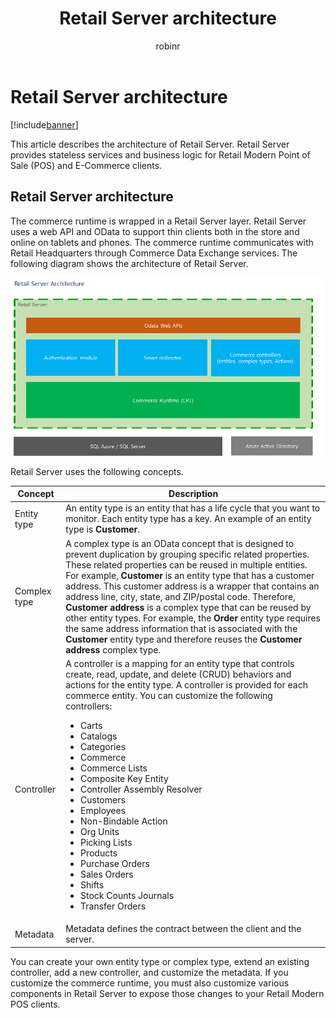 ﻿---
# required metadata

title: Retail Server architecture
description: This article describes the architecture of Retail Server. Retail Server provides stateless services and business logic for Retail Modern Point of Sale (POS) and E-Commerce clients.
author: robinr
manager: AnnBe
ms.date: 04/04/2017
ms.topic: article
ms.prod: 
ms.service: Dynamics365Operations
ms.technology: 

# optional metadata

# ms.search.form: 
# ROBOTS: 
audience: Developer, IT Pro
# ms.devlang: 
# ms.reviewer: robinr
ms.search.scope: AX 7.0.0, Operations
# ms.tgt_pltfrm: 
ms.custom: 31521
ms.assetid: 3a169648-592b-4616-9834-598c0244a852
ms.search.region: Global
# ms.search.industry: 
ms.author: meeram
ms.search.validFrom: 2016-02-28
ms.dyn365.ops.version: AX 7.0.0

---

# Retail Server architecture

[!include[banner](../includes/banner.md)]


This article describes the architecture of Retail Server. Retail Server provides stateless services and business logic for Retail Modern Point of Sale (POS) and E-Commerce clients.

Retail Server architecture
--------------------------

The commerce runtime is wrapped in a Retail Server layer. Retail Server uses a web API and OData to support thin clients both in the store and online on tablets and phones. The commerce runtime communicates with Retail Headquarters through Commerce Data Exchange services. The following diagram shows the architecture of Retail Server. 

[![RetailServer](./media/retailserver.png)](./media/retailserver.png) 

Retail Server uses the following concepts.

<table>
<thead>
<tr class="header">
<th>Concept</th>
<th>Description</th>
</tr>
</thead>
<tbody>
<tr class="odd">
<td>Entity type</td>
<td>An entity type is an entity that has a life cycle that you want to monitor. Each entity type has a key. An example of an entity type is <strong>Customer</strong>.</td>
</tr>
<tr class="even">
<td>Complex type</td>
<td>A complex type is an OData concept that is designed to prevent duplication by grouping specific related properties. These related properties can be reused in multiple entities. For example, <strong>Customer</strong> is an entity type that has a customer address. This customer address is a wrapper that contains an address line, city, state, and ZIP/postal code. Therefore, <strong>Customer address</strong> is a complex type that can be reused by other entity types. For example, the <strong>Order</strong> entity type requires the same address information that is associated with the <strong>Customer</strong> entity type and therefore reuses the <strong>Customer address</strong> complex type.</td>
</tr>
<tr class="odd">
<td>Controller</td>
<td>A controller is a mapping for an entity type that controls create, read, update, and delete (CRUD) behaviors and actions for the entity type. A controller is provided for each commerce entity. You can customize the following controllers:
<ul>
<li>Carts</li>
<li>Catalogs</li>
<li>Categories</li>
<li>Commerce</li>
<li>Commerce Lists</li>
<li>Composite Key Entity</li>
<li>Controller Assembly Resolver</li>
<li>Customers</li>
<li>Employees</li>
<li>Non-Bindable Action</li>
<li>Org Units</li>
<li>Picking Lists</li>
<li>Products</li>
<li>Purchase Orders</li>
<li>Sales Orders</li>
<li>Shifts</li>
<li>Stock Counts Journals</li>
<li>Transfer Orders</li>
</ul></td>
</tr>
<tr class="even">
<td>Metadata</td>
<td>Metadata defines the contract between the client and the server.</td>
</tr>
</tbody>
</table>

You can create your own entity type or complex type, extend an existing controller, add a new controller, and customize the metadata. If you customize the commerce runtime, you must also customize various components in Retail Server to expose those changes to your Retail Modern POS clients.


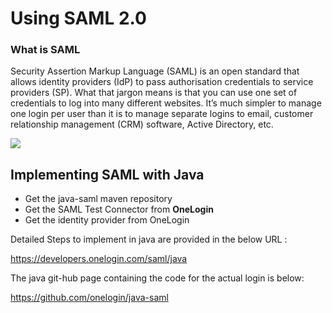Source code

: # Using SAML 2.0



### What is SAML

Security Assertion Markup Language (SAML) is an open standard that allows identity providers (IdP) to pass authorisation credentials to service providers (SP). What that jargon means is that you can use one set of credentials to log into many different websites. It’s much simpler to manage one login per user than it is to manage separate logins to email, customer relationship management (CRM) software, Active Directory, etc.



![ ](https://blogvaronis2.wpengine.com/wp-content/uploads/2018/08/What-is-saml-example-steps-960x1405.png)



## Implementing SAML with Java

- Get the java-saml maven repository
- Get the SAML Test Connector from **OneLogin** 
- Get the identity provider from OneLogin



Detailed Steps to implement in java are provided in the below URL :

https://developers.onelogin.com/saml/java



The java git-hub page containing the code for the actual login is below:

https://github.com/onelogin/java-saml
# # # #
• **EXERCISE PROMPT**:
Lines with "below" in them are what the answer must contain; copy each from the records above.

• **YOUR RESPONSE**:
Detailed Steps to implement in java are provided in the below URL :
The java git-hub page containing the code for the actual login is below:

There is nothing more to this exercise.